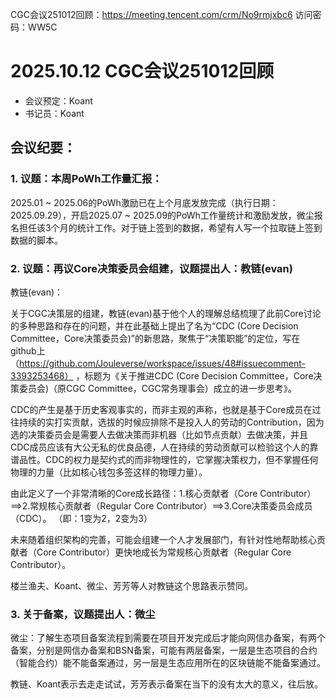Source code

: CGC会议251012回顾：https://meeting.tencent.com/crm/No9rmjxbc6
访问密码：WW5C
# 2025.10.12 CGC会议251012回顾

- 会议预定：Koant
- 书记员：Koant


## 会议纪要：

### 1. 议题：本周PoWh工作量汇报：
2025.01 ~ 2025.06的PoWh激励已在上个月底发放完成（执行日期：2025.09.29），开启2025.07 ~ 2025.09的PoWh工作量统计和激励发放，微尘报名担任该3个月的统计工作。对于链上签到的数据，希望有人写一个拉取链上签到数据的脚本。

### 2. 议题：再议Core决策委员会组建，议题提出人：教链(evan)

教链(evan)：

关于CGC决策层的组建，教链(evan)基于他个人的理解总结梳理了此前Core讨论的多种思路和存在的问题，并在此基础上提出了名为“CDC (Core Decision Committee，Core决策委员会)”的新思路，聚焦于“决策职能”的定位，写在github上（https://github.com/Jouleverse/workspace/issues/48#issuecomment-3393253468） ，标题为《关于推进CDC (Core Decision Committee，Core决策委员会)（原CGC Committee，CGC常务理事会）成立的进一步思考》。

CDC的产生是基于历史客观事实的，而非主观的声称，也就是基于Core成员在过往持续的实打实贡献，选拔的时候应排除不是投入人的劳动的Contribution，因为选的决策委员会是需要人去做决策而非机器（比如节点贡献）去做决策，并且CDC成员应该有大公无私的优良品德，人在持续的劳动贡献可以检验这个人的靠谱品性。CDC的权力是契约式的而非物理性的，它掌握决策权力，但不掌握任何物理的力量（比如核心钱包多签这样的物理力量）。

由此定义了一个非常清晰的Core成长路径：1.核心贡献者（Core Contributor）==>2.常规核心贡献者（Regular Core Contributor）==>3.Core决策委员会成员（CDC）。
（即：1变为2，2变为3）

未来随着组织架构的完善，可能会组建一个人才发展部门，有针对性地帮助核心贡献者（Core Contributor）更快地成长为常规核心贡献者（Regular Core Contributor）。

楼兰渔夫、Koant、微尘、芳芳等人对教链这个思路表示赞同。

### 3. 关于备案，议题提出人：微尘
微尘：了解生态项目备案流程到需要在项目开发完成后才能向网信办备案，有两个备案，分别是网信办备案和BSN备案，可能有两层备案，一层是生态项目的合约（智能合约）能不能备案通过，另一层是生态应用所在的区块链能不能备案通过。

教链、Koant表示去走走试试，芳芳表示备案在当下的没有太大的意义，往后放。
********
* _EXERCISE OBJECTIVE_:
What you write should match, character for character, the lines from the one with "微尘：了解生态项目备案流程到" to the end of the data, both included.

* _OUTPUT OF THE TASK_:
微尘：了解生态项目备案流程到需要在项目开发完成后才能向网信办备案，有两个备案，分别是网信办备案和BSN备案，可能有两层备案，一层是生态项目的合约（智能合约）能不能备案通过，另一层是生态应用所在的区块链能不能备案通过。

教链、Koant表示去走走试试，芳芳表示备案在当下的没有太大的意义，往后放。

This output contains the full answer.